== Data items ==

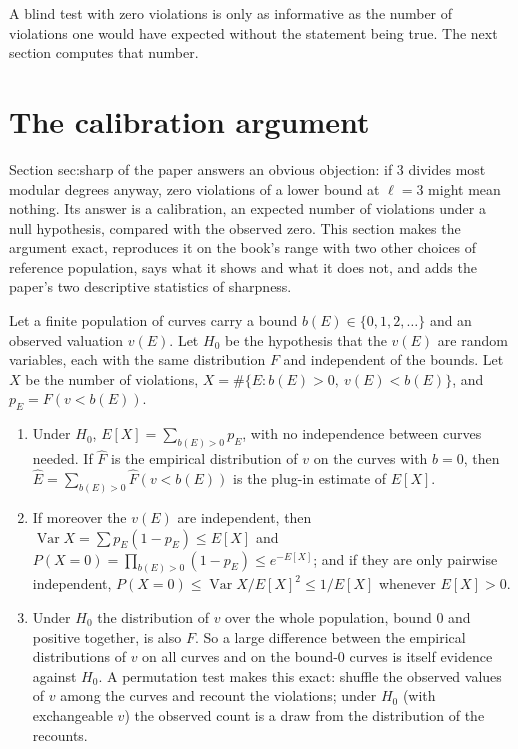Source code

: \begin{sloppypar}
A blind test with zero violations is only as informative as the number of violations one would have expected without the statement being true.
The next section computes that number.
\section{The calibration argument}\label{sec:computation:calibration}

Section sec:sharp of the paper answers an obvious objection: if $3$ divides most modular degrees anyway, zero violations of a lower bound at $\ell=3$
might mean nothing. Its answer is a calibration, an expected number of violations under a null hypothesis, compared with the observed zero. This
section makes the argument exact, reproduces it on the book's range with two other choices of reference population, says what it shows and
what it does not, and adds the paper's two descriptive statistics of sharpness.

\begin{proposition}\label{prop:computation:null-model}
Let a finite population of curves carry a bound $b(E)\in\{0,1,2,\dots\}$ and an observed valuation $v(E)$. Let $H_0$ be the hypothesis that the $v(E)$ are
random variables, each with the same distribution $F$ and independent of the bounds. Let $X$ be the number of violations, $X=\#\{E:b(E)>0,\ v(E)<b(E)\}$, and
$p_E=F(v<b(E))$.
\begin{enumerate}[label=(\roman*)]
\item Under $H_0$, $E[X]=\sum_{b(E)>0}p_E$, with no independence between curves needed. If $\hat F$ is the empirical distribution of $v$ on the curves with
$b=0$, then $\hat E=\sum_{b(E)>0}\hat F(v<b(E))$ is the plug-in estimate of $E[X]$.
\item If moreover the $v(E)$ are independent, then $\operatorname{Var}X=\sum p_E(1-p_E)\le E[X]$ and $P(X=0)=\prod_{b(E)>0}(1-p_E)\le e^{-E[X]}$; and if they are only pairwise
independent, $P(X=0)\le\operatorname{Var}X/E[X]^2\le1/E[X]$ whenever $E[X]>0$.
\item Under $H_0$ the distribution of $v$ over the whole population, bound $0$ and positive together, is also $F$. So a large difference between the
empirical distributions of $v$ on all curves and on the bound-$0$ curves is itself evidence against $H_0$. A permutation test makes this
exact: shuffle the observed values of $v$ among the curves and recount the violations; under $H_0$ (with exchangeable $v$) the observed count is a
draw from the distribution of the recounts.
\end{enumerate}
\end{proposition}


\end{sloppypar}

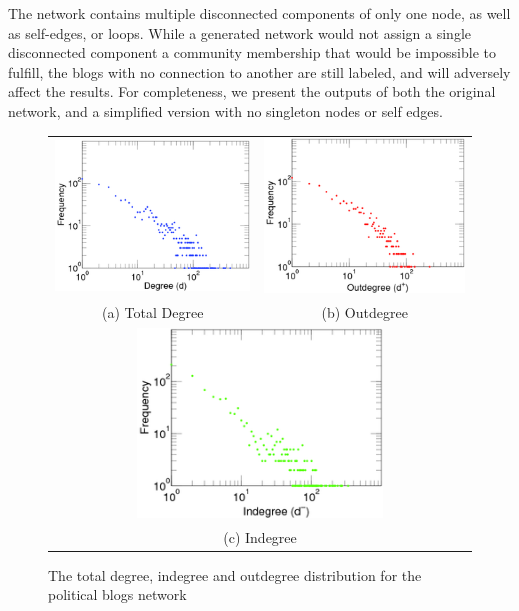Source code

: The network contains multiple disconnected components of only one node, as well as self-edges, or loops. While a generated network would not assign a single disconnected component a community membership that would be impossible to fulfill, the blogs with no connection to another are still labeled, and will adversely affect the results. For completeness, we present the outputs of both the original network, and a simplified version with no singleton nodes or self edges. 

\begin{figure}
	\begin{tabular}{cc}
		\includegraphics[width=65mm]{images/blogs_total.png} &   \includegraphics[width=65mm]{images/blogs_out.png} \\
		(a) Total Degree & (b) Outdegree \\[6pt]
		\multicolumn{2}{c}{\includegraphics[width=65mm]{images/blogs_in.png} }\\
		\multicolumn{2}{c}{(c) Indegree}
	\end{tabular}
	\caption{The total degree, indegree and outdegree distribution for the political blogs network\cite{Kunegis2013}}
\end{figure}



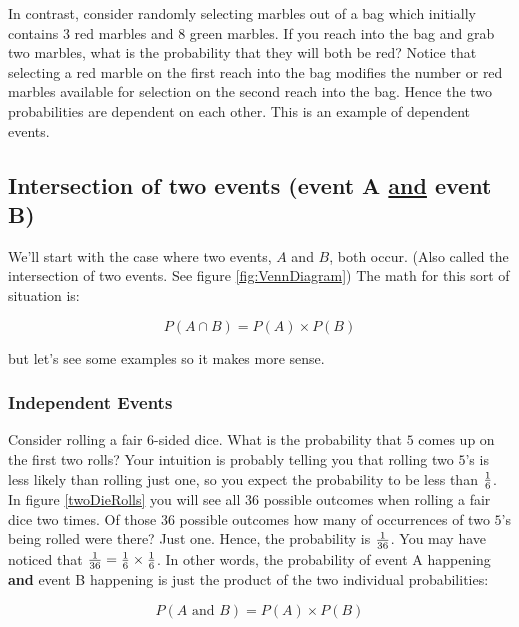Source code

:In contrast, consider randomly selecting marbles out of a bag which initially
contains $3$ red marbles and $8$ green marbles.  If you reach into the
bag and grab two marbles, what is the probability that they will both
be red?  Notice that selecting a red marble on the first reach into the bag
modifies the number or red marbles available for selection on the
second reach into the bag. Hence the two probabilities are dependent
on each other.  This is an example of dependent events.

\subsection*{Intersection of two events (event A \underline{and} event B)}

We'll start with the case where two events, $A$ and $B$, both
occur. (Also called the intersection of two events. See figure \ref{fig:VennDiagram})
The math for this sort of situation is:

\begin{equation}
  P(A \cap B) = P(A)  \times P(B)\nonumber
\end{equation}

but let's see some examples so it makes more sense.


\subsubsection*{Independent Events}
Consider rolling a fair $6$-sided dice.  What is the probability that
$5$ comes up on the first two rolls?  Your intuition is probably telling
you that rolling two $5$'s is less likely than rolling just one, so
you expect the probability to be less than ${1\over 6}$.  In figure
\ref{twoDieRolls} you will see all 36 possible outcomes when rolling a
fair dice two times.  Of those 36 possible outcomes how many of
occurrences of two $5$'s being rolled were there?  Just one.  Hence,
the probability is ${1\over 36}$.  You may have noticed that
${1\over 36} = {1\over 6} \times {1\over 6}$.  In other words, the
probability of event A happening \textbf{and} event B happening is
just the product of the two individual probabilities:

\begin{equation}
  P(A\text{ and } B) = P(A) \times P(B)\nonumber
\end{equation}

--

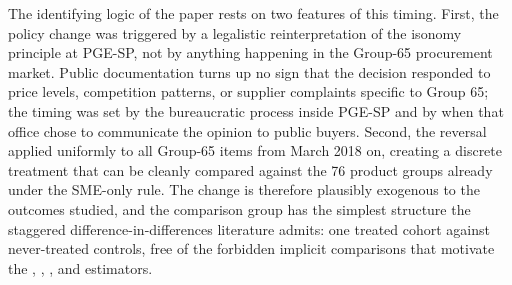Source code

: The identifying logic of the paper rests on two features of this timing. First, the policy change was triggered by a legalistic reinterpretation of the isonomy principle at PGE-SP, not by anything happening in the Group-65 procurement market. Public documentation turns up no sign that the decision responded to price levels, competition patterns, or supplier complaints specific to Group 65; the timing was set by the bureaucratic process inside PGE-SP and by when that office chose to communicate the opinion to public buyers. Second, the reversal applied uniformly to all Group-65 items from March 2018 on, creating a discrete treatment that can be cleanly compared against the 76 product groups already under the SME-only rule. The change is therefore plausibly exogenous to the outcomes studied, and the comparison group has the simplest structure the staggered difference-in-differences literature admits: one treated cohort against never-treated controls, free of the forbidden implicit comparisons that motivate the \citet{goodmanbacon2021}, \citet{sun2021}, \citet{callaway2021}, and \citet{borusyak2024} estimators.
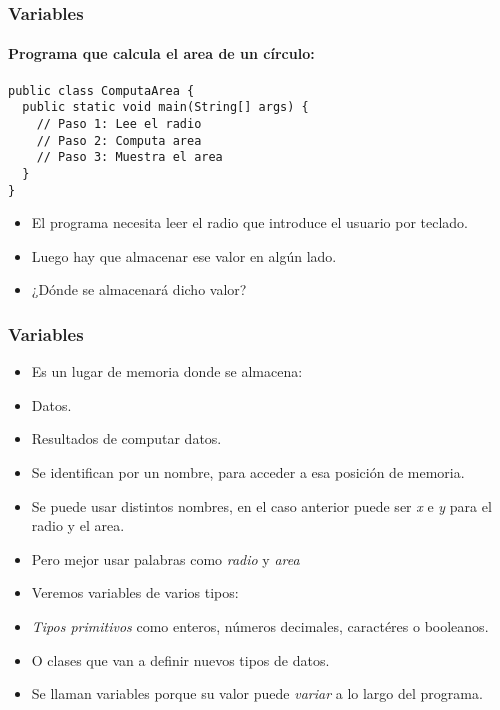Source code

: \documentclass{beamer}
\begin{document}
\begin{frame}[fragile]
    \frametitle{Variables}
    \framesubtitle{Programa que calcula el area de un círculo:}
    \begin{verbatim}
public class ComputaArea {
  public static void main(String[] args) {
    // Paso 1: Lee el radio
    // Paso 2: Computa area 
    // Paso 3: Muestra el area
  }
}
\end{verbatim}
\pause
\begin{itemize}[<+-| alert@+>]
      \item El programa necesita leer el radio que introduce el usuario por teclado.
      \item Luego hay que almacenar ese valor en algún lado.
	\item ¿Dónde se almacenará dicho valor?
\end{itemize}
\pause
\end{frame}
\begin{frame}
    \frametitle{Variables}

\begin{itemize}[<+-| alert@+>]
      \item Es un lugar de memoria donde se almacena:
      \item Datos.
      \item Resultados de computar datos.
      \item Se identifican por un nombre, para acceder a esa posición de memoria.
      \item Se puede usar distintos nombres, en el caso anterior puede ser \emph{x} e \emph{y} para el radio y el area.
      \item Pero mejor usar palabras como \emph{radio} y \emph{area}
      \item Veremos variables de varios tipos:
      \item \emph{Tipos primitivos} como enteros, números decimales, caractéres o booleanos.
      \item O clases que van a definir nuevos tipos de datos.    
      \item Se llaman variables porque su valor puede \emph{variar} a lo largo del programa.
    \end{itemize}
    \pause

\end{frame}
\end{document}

== TASK DESCRIPTION ==
Using the entries above, transcribe exactly from the line that has "empirical distributions of" through the line that has "first reach into the bag". Pictures are dropped.

== RESULT ==
empirical distributions of $v$ on all curves and on the bound-$0$ curves is itself evidence against $H_0$. A permutation test makes this
exact: shuffle the observed values of $v$ among the curves and recount the violations; under $H_0$ (with exchangeable $v$) the observed count is a
draw from the distribution of the recounts.
\end{enumerate}
\end{proposition}


\end{sloppypar}

Source code

: The network contains multiple disconnected components of only one node, as well as self-edges, or loops. While a generated network would not assign a single disconnected component a community membership that would be impossible to fulfill, the blogs with no connection to another are still labeled, and will adversely affect the results. For completeness, we present the outputs of both the original network, and a simplified version with no singleton nodes or self edges. 

\begin{figure}
	\begin{tabular}{cc}
		\includegraphics[width=65mm]{images/blogs_total.png} &   \includegraphics[width=65mm]{images/blogs_out.png} \\
		(a) Total Degree & (b) Outdegree \\[6pt]
		\multicolumn{2}{c}{\includegraphics[width=65mm]{images/blogs_in.png} }\\
		\multicolumn{2}{c}{(c) Indegree}
	\end{tabular}
	\caption{The total degree, indegree and outdegree distribution for the political blogs network\cite{Kunegis2013}}
\end{figure}



Source code

:In contrast, consider randomly selecting marbles out of a bag which initially
contains $3$ red marbles and $8$ green marbles.  If you reach into the
bag and grab two marbles, what is the probability that they will both
be red?  Notice that selecting a red marble on the first reach into the bag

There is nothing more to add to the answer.